Task instructions: Below are entries. Pull out all lines containing "filecontents".
--- Data to process Enclosed Below ---
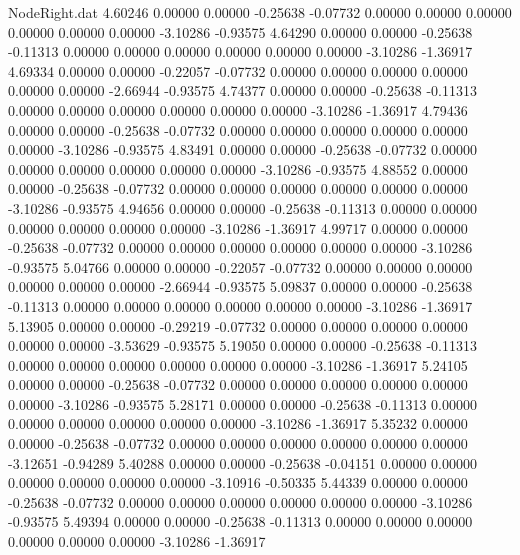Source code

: \begin{filecontents}{NodeRight.dat}
   4.60246    0.00000    0.00000    -0.25638   -0.07732    0.00000    0.00000    0.00000    0.00000    0.00000    0.00000   -3.10286   -0.93575
   4.64290    0.00000    0.00000    -0.25638   -0.11313    0.00000    0.00000    0.00000    0.00000    0.00000    0.00000   -3.10286   -1.36917
   4.69334    0.00000    0.00000    -0.22057   -0.07732    0.00000    0.00000    0.00000    0.00000    0.00000    0.00000   -2.66944   -0.93575
   4.74377    0.00000    0.00000    -0.25638   -0.11313    0.00000    0.00000    0.00000    0.00000    0.00000    0.00000   -3.10286   -1.36917
   4.79436    0.00000    0.00000    -0.25638   -0.07732    0.00000    0.00000    0.00000    0.00000    0.00000    0.00000   -3.10286   -0.93575
   4.83491    0.00000    0.00000    -0.25638   -0.07732    0.00000    0.00000    0.00000    0.00000    0.00000    0.00000   -3.10286   -0.93575
   4.88552    0.00000    0.00000    -0.25638   -0.07732    0.00000    0.00000    0.00000    0.00000    0.00000    0.00000   -3.10286   -0.93575
   4.94656    0.00000    0.00000    -0.25638   -0.11313    0.00000    0.00000    0.00000    0.00000    0.00000    0.00000   -3.10286   -1.36917
   4.99717    0.00000    0.00000    -0.25638   -0.07732    0.00000    0.00000    0.00000    0.00000    0.00000    0.00000   -3.10286   -0.93575
   5.04766    0.00000    0.00000    -0.22057   -0.07732    0.00000    0.00000    0.00000    0.00000    0.00000    0.00000   -2.66944   -0.93575
   5.09837    0.00000    0.00000    -0.25638   -0.11313    0.00000    0.00000    0.00000    0.00000    0.00000    0.00000   -3.10286   -1.36917
   5.13905    0.00000    0.00000    -0.29219   -0.07732    0.00000    0.00000    0.00000    0.00000    0.00000    0.00000   -3.53629   -0.93575
   5.19050    0.00000    0.00000    -0.25638   -0.11313    0.00000    0.00000    0.00000    0.00000    0.00000    0.00000   -3.10286   -1.36917
   5.24105    0.00000    0.00000    -0.25638   -0.07732    0.00000    0.00000    0.00000    0.00000    0.00000    0.00000   -3.10286   -0.93575
   5.28171    0.00000    0.00000    -0.25638   -0.11313    0.00000    0.00000    0.00000    0.00000    0.00000    0.00000   -3.10286   -1.36917
   5.35232    0.00000    0.00000    -0.25638   -0.07732    0.00000    0.00000    0.00000    0.00000    0.00000    0.00000   -3.12651   -0.94289
   5.40288    0.00000    0.00000    -0.25638   -0.04151    0.00000    0.00000    0.00000    0.00000    0.00000    0.00000   -3.10916   -0.50335
   5.44339    0.00000    0.00000    -0.25638   -0.07732    0.00000    0.00000    0.00000    0.00000    0.00000    0.00000   -3.10286   -0.93575
   5.49394    0.00000    0.00000    -0.25638   -0.11313    0.00000    0.00000    0.00000    0.00000    0.00000    0.00000   -3.10286   -1.36917

\end{filecontents}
--- End of Enclosed Data to process ---
Written reply:
: \begin{filecontents}{NodeRight.dat}
\end{filecontents}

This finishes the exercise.